第75話

武田との会談を無事に終わらせ、和睦をなんとか飲ませた僕は、長宗我部と会いに行った。

「お初にお目にかかります。今川宰相様」

「長宗我部信濃守、初めてだな。知っていると思うが、今川彦五郎氏真だ。今川宰相と呼ばれている。」

「はっ、単刀直入に聞きます。それで私に会いたいとは何故?」

「長宗我部家は土佐で今最も勢いがある家であり、三好家と敵対している。違いますか。」

「確かにそうですが。三好を嫌っているのは事実ですが、戦って勝つ力はありませぬ。」

「それはわかっている。私の勘に過ぎないが、何年誤解はわからないが、いずれ、天下を二分する戦いが起きる。信用しなくても良い。その時に長宗我部は味方につけておきたい。ただそれだけだ。」

「ほう、あの高名な今川宰相様にそうゆう評価をいただけるとは嬉しいです。しかしながら、何度も言っていますが三好と敵対したら我らは負ける。」

「そうであろうな。三好が今、戦を仕掛けることはない。それで提案だ。もし、私の派閥につくなら、土佐守護になれるように働きかけよう。長宗我部家は土佐守護になるのが夢なのであろう。もちろんその代わり有事の際は三好に付かず、我らに着くこと。」

「とても魅力的な話ですが、我らのような弱小勢力にとっては自分達が生き残ることが重要でして。

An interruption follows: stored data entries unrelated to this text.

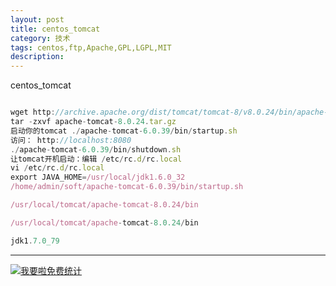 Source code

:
 ```yaml
---
layout: post
title: centos_tomcat
category: 技术
tags: centos,ftp,Apache,GPL,LGPL,MIT
description: 
---
```


centos_tomcat

```javascript

wget http://archive.apache.org/dist/tomcat/tomcat-8/v8.0.24/bin/apache-tomcat-8.0.24.tar.gz
tar -zxvf apache-tomcat-8.0.24.tar.gz
启动你的tomcat ./apache-tomcat-6.0.39/bin/startup.sh 
访问： http://localhost:8080
./apache-tomcat-6.0.39/bin/shutdown.sh 
让tomcat开机启动：编辑 /etc/rc.d/rc.local
vi /etc/rc.d/rc.local
export JAVA_HOME=/usr/local/jdk1.6.0_32  
/home/admin/soft/apache-tomcat-6.0.39/bin/startup.sh

/usr/local/tomcat/apache-tomcat-8.0.24/bin

/usr/local/tomcat/apache-tomcat-8.0.24/bin

jdk1.7.0_79


```

---


<script language="javascript" type="text/javascript" src="//js.users.51.la/19176892.js"></script>
<noscript><a href="//www.51.la/?19176892" target="_blank"><img alt="&#x6211;&#x8981;&#x5566;&#x514D;&#x8D39;&#x7EDF;&#x8BA1;" src="//img.users.51.la/19176892.asp" style="border:none" /></a></noscript>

」

「もし其方が三好の立場で幕府に忠誠を誓っている。更に、将軍の後ろ盾には今川がいる。そこの二つが認めた土佐守護を攻められるか?」

「いいえ、私なら無理です。今川家からの援軍などが来て、謀反人に仕立てられる可能性があるので。」

「それと同じことだ。現在の土佐守護は、確か土佐一条家だったな。挨拶に来ていない。よって謀反と見做して土佐守護職を取り上げることが可能だ。一様、謀反疑惑によって、そなたを臨時守護とすることが私なら可能だ。もちろん、義兄上の許可がある方がいいし、私だと守護職を取り上げることはできないが。」

「ほう。わかりました。今川宰相様の派閥に入ります。その代わり土佐守護の件早急にお願いします。」

「うむ、色々やることがあるし、それにあたって報告が必要だから、その時に頼んでおく。」

「はっ」

長宗我部家との交渉はうまく終わった。あとは義兄上に承認してもらうだけだ。まあ土佐一条家は挨拶にも来ず、実は淡路にいる、謀反を起こした義兄上の従兄弟たちに協力していたという噂もあるし、僕らは、証拠も掴んでいるぐらいだから、義兄上は反対しないだろう。義兄上のことを将軍として認めていない可能性もあるぐらいだし。